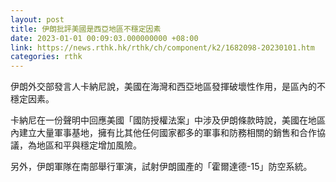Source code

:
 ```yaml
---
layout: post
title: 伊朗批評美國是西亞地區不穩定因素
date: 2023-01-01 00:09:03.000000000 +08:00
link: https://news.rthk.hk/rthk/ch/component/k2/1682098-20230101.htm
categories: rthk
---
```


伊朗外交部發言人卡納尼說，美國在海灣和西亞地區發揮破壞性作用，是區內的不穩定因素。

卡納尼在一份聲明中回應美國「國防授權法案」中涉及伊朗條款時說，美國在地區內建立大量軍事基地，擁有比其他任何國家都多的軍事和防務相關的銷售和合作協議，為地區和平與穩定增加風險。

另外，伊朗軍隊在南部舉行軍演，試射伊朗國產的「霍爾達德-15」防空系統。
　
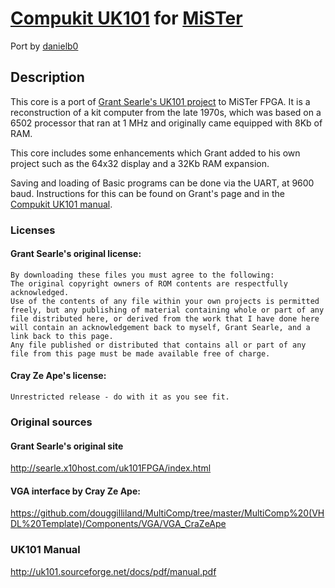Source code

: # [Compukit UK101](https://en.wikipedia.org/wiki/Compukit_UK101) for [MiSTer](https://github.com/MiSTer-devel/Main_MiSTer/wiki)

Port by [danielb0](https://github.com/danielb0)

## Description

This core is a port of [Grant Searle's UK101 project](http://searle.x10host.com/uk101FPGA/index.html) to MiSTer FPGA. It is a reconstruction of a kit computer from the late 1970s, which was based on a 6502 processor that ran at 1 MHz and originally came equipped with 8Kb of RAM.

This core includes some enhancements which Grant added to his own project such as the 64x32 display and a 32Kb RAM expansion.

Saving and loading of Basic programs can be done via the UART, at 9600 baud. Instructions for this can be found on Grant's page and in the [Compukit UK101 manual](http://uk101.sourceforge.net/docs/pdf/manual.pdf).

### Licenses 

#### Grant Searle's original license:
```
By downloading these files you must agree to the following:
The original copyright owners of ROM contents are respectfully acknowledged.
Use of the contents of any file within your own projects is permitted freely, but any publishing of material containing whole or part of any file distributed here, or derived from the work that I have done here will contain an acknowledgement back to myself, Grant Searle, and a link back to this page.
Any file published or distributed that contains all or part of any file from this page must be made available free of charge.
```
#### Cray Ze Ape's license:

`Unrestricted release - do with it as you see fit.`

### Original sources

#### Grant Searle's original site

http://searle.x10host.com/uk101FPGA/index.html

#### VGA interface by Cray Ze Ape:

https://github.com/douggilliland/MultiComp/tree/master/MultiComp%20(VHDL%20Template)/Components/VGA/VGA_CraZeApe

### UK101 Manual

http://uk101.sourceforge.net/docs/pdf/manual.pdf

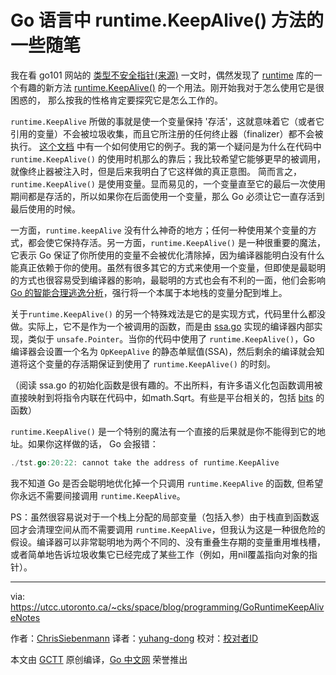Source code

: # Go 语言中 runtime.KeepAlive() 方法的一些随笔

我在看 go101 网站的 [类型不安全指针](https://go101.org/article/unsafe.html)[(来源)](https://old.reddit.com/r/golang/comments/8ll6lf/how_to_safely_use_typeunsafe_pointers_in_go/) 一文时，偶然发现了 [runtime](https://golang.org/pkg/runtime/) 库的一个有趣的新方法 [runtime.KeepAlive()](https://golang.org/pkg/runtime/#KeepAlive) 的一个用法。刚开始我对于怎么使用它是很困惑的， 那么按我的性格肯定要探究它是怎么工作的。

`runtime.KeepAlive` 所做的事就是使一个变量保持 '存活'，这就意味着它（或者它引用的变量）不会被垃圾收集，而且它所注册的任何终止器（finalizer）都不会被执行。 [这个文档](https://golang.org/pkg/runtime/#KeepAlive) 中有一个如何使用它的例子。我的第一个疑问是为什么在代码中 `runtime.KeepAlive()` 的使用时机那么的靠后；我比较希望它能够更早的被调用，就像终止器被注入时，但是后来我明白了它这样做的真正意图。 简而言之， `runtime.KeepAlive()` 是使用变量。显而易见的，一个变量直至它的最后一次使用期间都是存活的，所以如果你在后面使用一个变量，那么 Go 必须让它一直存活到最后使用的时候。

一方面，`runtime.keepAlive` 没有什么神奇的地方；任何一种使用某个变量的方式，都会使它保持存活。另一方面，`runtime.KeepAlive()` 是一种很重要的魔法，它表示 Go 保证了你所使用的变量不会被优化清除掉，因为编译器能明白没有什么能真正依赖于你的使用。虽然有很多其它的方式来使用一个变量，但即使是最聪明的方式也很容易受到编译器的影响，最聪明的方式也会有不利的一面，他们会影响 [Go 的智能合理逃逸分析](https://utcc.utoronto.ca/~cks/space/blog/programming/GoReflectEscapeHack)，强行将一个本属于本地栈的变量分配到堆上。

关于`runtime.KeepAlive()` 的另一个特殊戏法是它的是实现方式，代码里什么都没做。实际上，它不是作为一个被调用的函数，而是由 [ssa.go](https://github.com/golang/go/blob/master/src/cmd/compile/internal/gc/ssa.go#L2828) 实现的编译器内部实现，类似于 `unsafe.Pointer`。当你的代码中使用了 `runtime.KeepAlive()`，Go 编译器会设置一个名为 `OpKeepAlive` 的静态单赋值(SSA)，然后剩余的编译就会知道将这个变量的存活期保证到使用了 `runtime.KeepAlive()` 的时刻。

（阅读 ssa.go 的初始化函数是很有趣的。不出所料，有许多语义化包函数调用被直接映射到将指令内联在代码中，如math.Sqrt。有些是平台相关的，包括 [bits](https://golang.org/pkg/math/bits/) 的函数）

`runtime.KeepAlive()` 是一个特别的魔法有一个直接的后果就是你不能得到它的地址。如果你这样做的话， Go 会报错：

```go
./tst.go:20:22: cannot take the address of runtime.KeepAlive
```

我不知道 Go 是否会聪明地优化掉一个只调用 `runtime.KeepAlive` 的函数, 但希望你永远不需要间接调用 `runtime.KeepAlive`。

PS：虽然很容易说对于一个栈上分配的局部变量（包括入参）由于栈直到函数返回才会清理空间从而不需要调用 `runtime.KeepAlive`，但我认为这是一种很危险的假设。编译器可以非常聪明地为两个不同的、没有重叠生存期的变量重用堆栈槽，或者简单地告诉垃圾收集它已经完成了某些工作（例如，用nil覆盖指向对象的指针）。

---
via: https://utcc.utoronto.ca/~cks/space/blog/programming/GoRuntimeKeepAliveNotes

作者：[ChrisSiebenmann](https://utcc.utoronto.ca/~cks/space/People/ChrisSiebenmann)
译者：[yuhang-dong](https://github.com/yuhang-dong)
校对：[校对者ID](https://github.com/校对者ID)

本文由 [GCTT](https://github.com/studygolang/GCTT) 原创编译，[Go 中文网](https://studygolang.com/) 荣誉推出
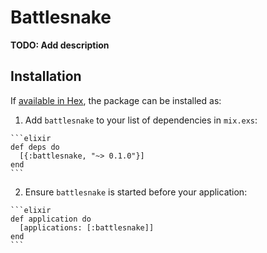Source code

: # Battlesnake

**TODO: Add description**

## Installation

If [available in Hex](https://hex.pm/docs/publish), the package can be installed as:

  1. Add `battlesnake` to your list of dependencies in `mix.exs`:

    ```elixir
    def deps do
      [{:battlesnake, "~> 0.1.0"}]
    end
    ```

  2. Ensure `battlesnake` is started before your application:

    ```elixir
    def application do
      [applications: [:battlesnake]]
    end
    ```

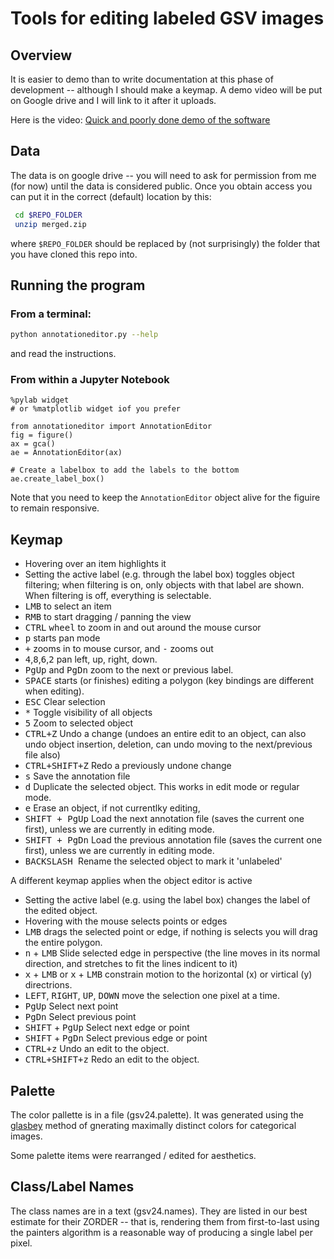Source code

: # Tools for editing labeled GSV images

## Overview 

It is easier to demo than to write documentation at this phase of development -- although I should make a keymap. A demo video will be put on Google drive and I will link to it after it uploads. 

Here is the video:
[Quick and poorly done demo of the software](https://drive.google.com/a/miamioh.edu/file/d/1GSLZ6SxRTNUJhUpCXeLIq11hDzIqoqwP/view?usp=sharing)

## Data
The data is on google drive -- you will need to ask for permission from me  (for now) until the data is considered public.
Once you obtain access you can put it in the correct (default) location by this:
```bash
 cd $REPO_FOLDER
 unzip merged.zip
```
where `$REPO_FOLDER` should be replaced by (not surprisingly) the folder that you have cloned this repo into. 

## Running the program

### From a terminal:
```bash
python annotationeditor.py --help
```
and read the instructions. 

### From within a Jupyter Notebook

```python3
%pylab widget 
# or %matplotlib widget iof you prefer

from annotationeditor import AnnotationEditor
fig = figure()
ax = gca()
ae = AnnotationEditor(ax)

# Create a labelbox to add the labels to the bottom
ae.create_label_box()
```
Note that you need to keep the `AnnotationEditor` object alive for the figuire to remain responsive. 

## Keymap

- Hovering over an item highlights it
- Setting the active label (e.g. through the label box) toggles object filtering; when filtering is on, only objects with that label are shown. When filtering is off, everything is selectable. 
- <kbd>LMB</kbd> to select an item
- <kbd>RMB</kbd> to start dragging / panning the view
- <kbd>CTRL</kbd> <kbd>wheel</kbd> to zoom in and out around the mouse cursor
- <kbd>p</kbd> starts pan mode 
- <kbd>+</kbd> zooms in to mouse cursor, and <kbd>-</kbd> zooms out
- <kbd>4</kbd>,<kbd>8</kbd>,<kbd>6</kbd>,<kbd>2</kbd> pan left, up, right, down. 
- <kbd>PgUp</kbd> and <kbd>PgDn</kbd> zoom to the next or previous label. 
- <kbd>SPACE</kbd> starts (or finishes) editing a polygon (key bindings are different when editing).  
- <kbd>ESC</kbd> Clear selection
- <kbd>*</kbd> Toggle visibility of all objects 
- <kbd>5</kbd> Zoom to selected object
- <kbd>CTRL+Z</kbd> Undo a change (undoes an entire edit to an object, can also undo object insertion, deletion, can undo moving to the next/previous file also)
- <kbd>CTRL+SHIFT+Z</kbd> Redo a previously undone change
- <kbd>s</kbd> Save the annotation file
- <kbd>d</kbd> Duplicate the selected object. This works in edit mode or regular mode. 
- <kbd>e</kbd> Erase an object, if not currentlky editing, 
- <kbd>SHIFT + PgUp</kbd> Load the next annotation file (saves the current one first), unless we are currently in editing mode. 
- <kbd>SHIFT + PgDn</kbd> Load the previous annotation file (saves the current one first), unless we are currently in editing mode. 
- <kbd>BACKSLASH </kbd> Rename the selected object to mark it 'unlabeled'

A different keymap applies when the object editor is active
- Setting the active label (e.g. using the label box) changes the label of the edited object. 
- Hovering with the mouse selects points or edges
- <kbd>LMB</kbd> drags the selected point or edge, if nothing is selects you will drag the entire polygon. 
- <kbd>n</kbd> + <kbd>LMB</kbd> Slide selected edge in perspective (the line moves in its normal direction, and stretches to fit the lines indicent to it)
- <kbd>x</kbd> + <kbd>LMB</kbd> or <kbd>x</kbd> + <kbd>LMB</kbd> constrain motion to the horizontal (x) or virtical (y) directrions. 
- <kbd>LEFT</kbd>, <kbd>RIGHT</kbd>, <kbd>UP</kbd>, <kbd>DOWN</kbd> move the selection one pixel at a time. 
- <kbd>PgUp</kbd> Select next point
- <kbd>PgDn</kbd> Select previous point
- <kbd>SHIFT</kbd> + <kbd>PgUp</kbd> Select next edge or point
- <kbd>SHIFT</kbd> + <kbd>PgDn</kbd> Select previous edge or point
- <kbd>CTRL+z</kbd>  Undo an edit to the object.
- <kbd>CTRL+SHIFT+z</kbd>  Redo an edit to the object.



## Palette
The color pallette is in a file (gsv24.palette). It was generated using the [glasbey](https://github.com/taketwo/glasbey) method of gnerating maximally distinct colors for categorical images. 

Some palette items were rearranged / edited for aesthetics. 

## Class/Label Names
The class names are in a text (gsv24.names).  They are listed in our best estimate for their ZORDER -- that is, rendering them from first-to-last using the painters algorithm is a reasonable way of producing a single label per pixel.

============

Instructions for the task: Give back, exactly as written, the stretch from the line with "Once you obtain" through the line with "- <kbd>*</kbd> Toggle", and no other lines from the records above.

Answer below:
Once you obtain access you can put it in the correct (default) location by this:
```bash
 cd $REPO_FOLDER
 unzip merged.zip
```
where `$REPO_FOLDER` should be replaced by (not surprisingly) the folder that you have cloned this repo into. 

## Running the program

### From a terminal:
```bash
python annotationeditor.py --help
```
and read the instructions. 

### From within a Jupyter Notebook

```python3
%pylab widget 
# or %matplotlib widget iof you prefer

from annotationeditor import AnnotationEditor
fig = figure()
ax = gca()
ae = AnnotationEditor(ax)

# Create a labelbox to add the labels to the bottom
ae.create_label_box()
```
Note that you need to keep the `AnnotationEditor` object alive for the figuire to remain responsive. 

## Keymap

- Hovering over an item highlights it
- Setting the active label (e.g. through the label box) toggles object filtering; when filtering is on, only objects with that label are shown. When filtering is off, everything is selectable. 
- <kbd>LMB</kbd> to select an item
- <kbd>RMB</kbd> to start dragging / panning the view
- <kbd>CTRL</kbd> <kbd>wheel</kbd> to zoom in and out around the mouse cursor
- <kbd>p</kbd> starts pan mode 
- <kbd>+</kbd> zooms in to mouse cursor, and <kbd>-</kbd> zooms out
- <kbd>4</kbd>,<kbd>8</kbd>,<kbd>6</kbd>,<kbd>2</kbd> pan left, up, right, down. 
- <kbd>PgUp</kbd> and <kbd>PgDn</kbd> zoom to the next or previous label. 
- <kbd>SPACE</kbd> starts (or finishes) editing a polygon (key bindings are different when editing).  
- <kbd>ESC</kbd> Clear selection
- <kbd>*</kbd> Toggle visibility of all objects 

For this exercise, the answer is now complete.